▼

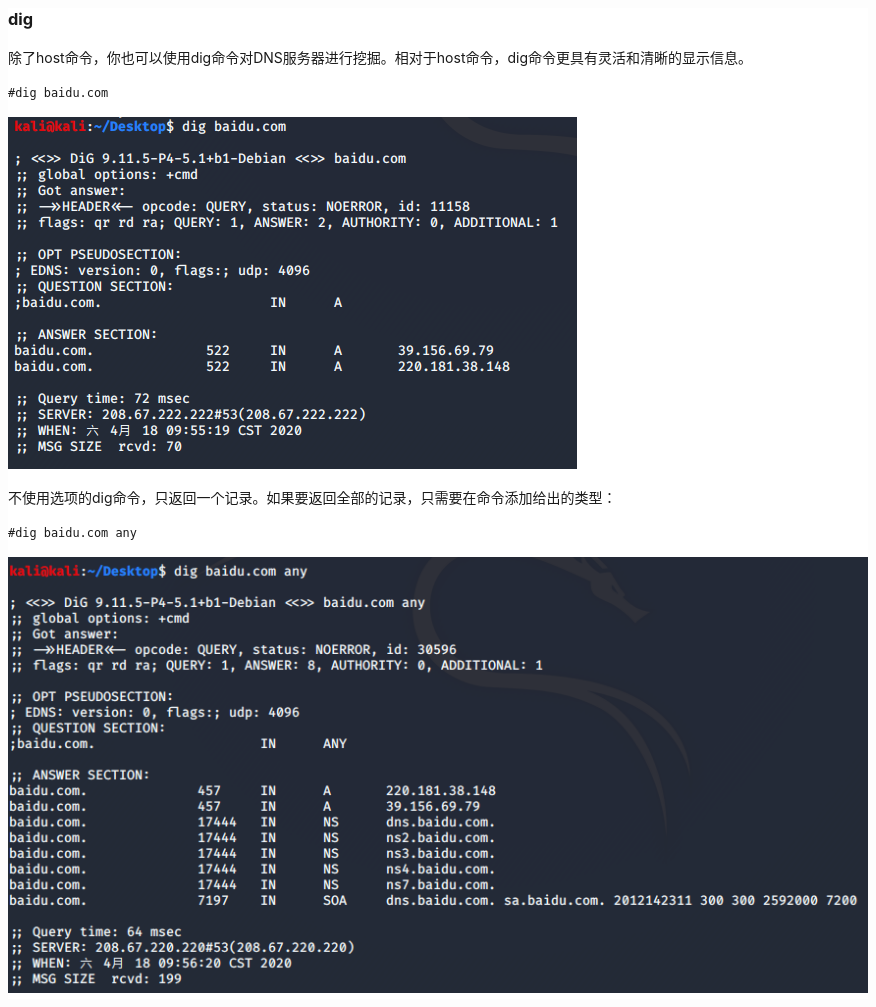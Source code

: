 ### [](#dig "dig")dig

除了host命令，你也可以使用dig命令对DNS服务器进行挖掘。相对于host命令，dig命令更具有灵活和清晰的显示信息。

```
#dig baidu.com
```

![](4.png)

不使用选项的dig命令，只返回一个记录。如果要返回全部的记录，只需要在命令添加给出的类型：

```
#dig baidu.com any
```

![](5.png)
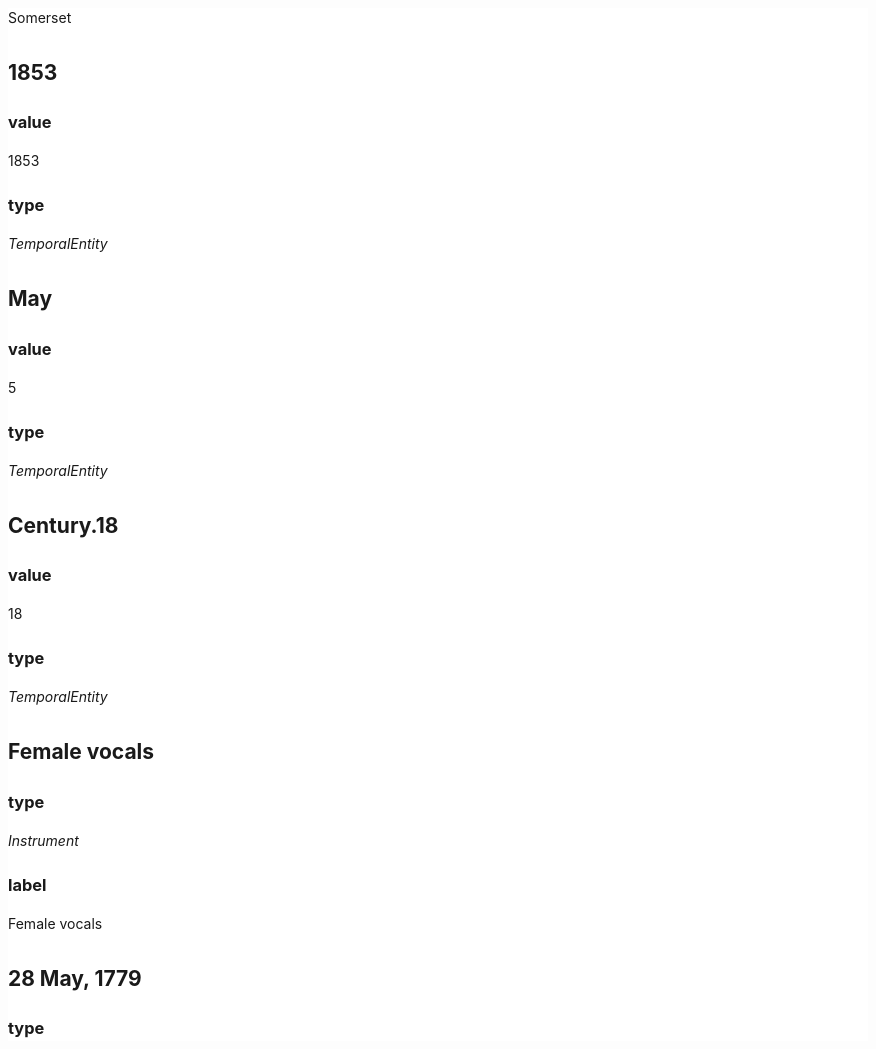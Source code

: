 
Somerset

## 1853

### value


1853

### type


*TemporalEntity*

## May

### value


5

### type


*TemporalEntity*

## Century.18

### value


18

### type


*TemporalEntity*

## Female vocals

### type


*Instrument*

### label


Female vocals

## 28 May, 1779

### type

▲

=== Instructions for the task ===
Without copying any images, transcribe the records exactly as they stand.

=== Finished task ===
Source code

: ### [](#dig "dig")dig

除了host命令，你也可以使用dig命令对DNS服务器进行挖掘。相对于host命令，dig命令更具有灵活和清晰的显示信息。

```
#dig baidu.com
```

![](4.png)

不使用选项的dig命令，只返回一个记录。如果要返回全部的记录，只需要在命令添加给出的类型：

```
#dig baidu.com any
```

![](5.png)
Source code

: 
Somerset

## 1853

### value


1853

### type


*TemporalEntity*

## May

### value


5

### type


*TemporalEntity*

## Century.18

### value


18

### type


*TemporalEntity*

## Female vocals

### type


*Instrument*

### label


Female vocals

## 28 May, 1779

### type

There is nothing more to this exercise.